__TASK REQUIREMENTS__
Copy exactly the stretch of data below from the line with "Quando o **Principal" through the line with "e a aplicação", including both of those lines.
:::::
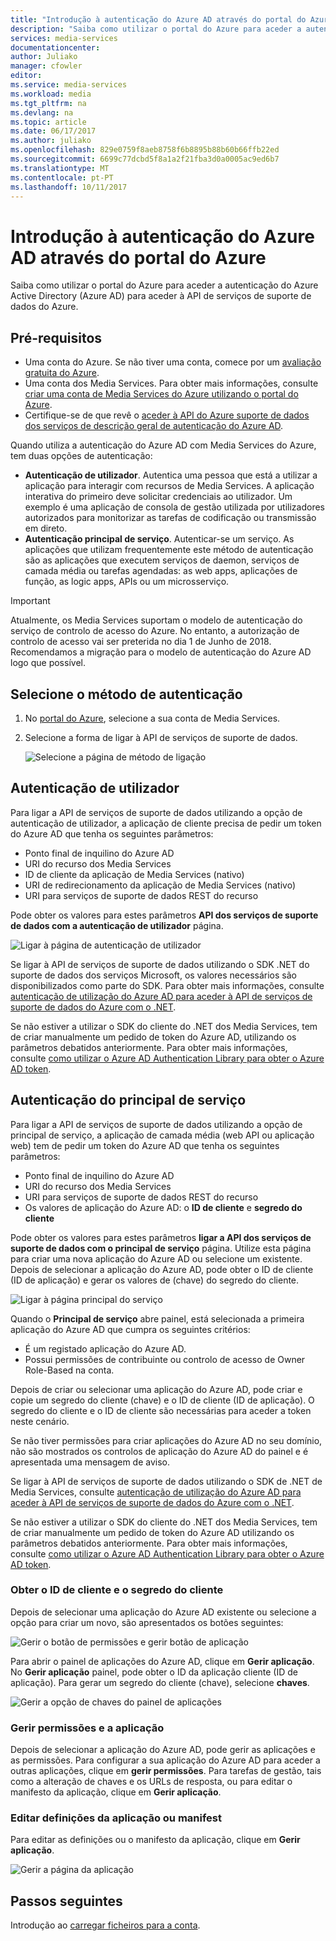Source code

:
 ```yaml
---
title: "Introdução à autenticação do Azure AD através do portal do Azure | Microsoft Docs"
description: "Saiba como utilizar o portal do Azure para aceder a autenticação do Azure Active Directory (Azure AD) para consumir API de serviços de suporte de dados do Azure."
services: media-services
documentationcenter: 
author: Juliako
manager: cfowler
editor: 
ms.service: media-services
ms.workload: media
ms.tgt_pltfrm: na
ms.devlang: na
ms.topic: article
ms.date: 06/17/2017
ms.author: juliako
ms.openlocfilehash: 829e0759f8aeb8758f6b8895b88b60b66ffb22ed
ms.sourcegitcommit: 6699c77dcbd5f8a1a2f21fba3d0a0005ac9ed6b7
ms.translationtype: MT
ms.contentlocale: pt-PT
ms.lasthandoff: 10/11/2017
---
```

# <a name="get-started-with-azure-ad-authentication-by-using-the-azure-portal"></a>Introdução à autenticação do Azure AD através do portal do Azure

Saiba como utilizar o portal do Azure para aceder a autenticação do Azure Active Directory (Azure AD) para aceder à API de serviços de suporte de dados do Azure.

## <a name="prerequisites"></a>Pré-requisitos

- Uma conta do Azure. Se não tiver uma conta, comece por um [avaliação gratuita do Azure](https://azure.microsoft.com/pricing/free-trial/). 
- Uma conta dos Media Services. Para obter mais informações, consulte [criar uma conta de Media Services do Azure utilizando o portal do Azure](media-services-portal-create-account.md).
- Certifique-se de que revê o [aceder à API do Azure suporte de dados dos serviços de descrição geral de autenticação do Azure AD](media-services-use-aad-auth-to-access-ams-api.md). 

Quando utiliza a autenticação do Azure AD com Media Services do Azure, tem duas opções de autenticação:

- **Autenticação de utilizador**. Autentica uma pessoa que está a utilizar a aplicação para interagir com recursos de Media Services. A aplicação interativa do primeiro deve solicitar credenciais ao utilizador. Um exemplo é uma aplicação de consola de gestão utilizada por utilizadores autorizados para monitorizar as tarefas de codificação ou transmissão em direto. 
- **Autenticação principal de serviço**. Autenticar-se um serviço. As aplicações que utilizam frequentemente este método de autenticação são as aplicações que executem serviços de daemon, serviços de camada média ou tarefas agendadas: as web apps, aplicações de função, as logic apps, APIs ou um microsserviço.

> [!IMPORTANT]
> Atualmente, os Media Services suportam o modelo de autenticação do serviço de controlo de acesso do Azure. No entanto, a autorização de controlo de acesso vai ser preterida no dia 1 de Junho de 2018. Recomendamos a migração para o modelo de autenticação do Azure AD logo que possível.

## <a name="select-the-authentication-method"></a>Selecione o método de autenticação

1. No [portal do Azure](https://portal.azure.com/), selecione a sua conta de Media Services.
2. Selecione a forma de ligar à API de serviços de suporte de dados.

    ![Selecione a página de método de ligação](./media/media-services-portal-get-started-with-aad/media-services-portal-get-started01.png)

## <a name="user-authentication"></a>Autenticação de utilizador

Para ligar a API de serviços de suporte de dados utilizando a opção de autenticação de utilizador, a aplicação de cliente precisa de pedir um token do Azure AD que tenha os seguintes parâmetros:  

* Ponto final de inquilino do Azure AD
* URI do recurso dos Media Services
* ID de cliente da aplicação de Media Services (nativo) 
* URI de redirecionamento da aplicação de Media Services (nativo) 
* URI para serviços de suporte de dados REST do recurso

Pode obter os valores para estes parâmetros **API dos serviços de suporte de dados com a autenticação de utilizador** página. 

![Ligar à página de autenticação de utilizador](./media/media-services-portal-get-started-with-aad/media-services-portal-get-started02.png)

Se ligar à API de serviços de suporte de dados utilizando o SDK .NET do suporte de dados dos serviços Microsoft, os valores necessários são disponibilizados como parte do SDK. Para obter mais informações, consulte [autenticação de utilização do Azure AD para aceder à API de serviços de suporte de dados do Azure com o .NET](media-services-dotnet-get-started-with-aad.md).

Se não estiver a utilizar o SDK do cliente do .NET dos Media Services, tem de criar manualmente um pedido de token do Azure AD, utilizando os parâmetros debatidos anteriormente. Para obter mais informações, consulte [como utilizar o Azure AD Authentication Library para obter o Azure AD token](../active-directory/develop/active-directory-authentication-libraries.md).

## <a name="service-principal-authentication"></a>Autenticação do principal de serviço

Para ligar a API de serviços de suporte de dados utilizando a opção de principal de serviço, a aplicação de camada média (web API ou aplicação web) tem de pedir um token do Azure AD que tenha os seguintes parâmetros:  

* Ponto final de inquilino do Azure AD
* URI do recurso dos Media Services 
* URI para serviços de suporte de dados REST do recurso
* Os valores de aplicação do Azure AD: o **ID de cliente** e **segredo do cliente**

Pode obter os valores para estes parâmetros **ligar a API dos serviços de suporte de dados com o principal de serviço** página. Utilize esta página para criar uma nova aplicação do Azure AD ou selecione um existente. Depois de selecionar a aplicação do Azure AD, pode obter o ID de cliente (ID de aplicação) e gerar os valores de (chave) do segredo do cliente. 

![Ligar à página principal do serviço](./media/media-services-portal-get-started-with-aad/media-services-portal-get-started04.png)

Quando o **Principal de serviço** abre painel, está selecionada a primeira aplicação do Azure AD que cumpra os seguintes critérios:

- É um registado aplicação do Azure AD.
- Possui permissões de contribuinte ou controlo de acesso de Owner Role-Based na conta.

Depois de criar ou selecionar uma aplicação do Azure AD, pode criar e copie um segredo do cliente (chave) e o ID de cliente (ID de aplicação). O segredo do cliente e o ID de cliente são necessárias para aceder a token neste cenário.

Se não tiver permissões para criar aplicações do Azure AD no seu domínio, não são mostrados os controlos de aplicação do Azure AD do painel e é apresentada uma mensagem de aviso.

Se ligar à API de serviços de suporte de dados utilizando o SDK de .NET de Media Services, consulte [autenticação de utilização do Azure AD para aceder à API de serviços de suporte de dados do Azure com o .NET](media-services-dotnet-get-started-with-aad.md).

Se não estiver a utilizar o SDK do cliente do .NET dos Media Services, tem de criar manualmente um pedido de token do Azure AD utilizando os parâmetros debatidos anteriormente. Para obter mais informações, consulte [como utilizar o Azure AD Authentication Library para obter o Azure AD token](../active-directory/develop/active-directory-authentication-libraries.md).

### <a name="get-the-client-id-and-client-secret"></a>Obter o ID de cliente e o segredo do cliente

Depois de selecionar uma aplicação do Azure AD existente ou selecione a opção para criar um novo, são apresentados os botões seguintes:

![Gerir o botão de permissões e gerir botão de aplicação](./media/media-services-portal-get-started-with-aad/media-services-portal-manage.png)

Para abrir o painel de aplicações do Azure AD, clique em **Gerir aplicação**. No **Gerir aplicação** painel, pode obter o ID da aplicação cliente (ID de aplicação). Para gerar um segredo do cliente (chave), selecione **chaves**.

![Gerir a opção de chaves do painel de aplicações](./media/media-services-portal-get-started-with-aad/media-services-portal-get-started06.png) 

### <a name="manage-permissions-and-the-application"></a>Gerir permissões e a aplicação

Depois de selecionar a aplicação do Azure AD, pode gerir as aplicações e as permissões. Para configurar a sua aplicação do Azure AD para aceder a outras aplicações, clique em **gerir permissões**. Para tarefas de gestão, tais como a alteração de chaves e os URLs de resposta, ou para editar o manifesto da aplicação, clique em **Gerir aplicação**.

### <a name="edit-the-apps-settings-or-manifest"></a>Editar definições da aplicação ou manifest

Para editar as definições ou o manifesto da aplicação, clique em **Gerir aplicação**.

![Gerir a página da aplicação](./media/media-services-portal-get-started-with-aad/media-services-portal-get-started05.png)

## <a name="next-steps"></a>Passos seguintes

Introdução ao [carregar ficheiros para a conta](media-services-portal-upload-files.md).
:::::
__RESPONSE TO THE EXERCISE__
Quando o **Principal de serviço** abre painel, está selecionada a primeira aplicação do Azure AD que cumpra os seguintes critérios:

- É um registado aplicação do Azure AD.
- Possui permissões de contribuinte ou controlo de acesso de Owner Role-Based na conta.

Depois de criar ou selecionar uma aplicação do Azure AD, pode criar e copie um segredo do cliente (chave) e o ID de cliente (ID de aplicação). O segredo do cliente e o ID de cliente são necessárias para aceder a token neste cenário.

Se não tiver permissões para criar aplicações do Azure AD no seu domínio, não são mostrados os controlos de aplicação do Azure AD do painel e é apresentada uma mensagem de aviso.

Se ligar à API de serviços de suporte de dados utilizando o SDK de .NET de Media Services, consulte [autenticação de utilização do Azure AD para aceder à API de serviços de suporte de dados do Azure com o .NET](media-services-dotnet-get-started-with-aad.md).

Se não estiver a utilizar o SDK do cliente do .NET dos Media Services, tem de criar manualmente um pedido de token do Azure AD utilizando os parâmetros debatidos anteriormente. Para obter mais informações, consulte [como utilizar o Azure AD Authentication Library para obter o Azure AD token](../active-directory/develop/active-directory-authentication-libraries.md).

### <a name="get-the-client-id-and-client-secret"></a>Obter o ID de cliente e o segredo do cliente

Depois de selecionar uma aplicação do Azure AD existente ou selecione a opção para criar um novo, são apresentados os botões seguintes:

![Gerir o botão de permissões e gerir botão de aplicação](./media/media-services-portal-get-started-with-aad/media-services-portal-manage.png)

Para abrir o painel de aplicações do Azure AD, clique em **Gerir aplicação**. No **Gerir aplicação** painel, pode obter o ID da aplicação cliente (ID de aplicação). Para gerar um segredo do cliente (chave), selecione **chaves**.

![Gerir a opção de chaves do painel de aplicações](./media/media-services-portal-get-started-with-aad/media-services-portal-get-started06.png) 

### <a name="manage-permissions-and-the-application"></a>Gerir permissões e a aplicação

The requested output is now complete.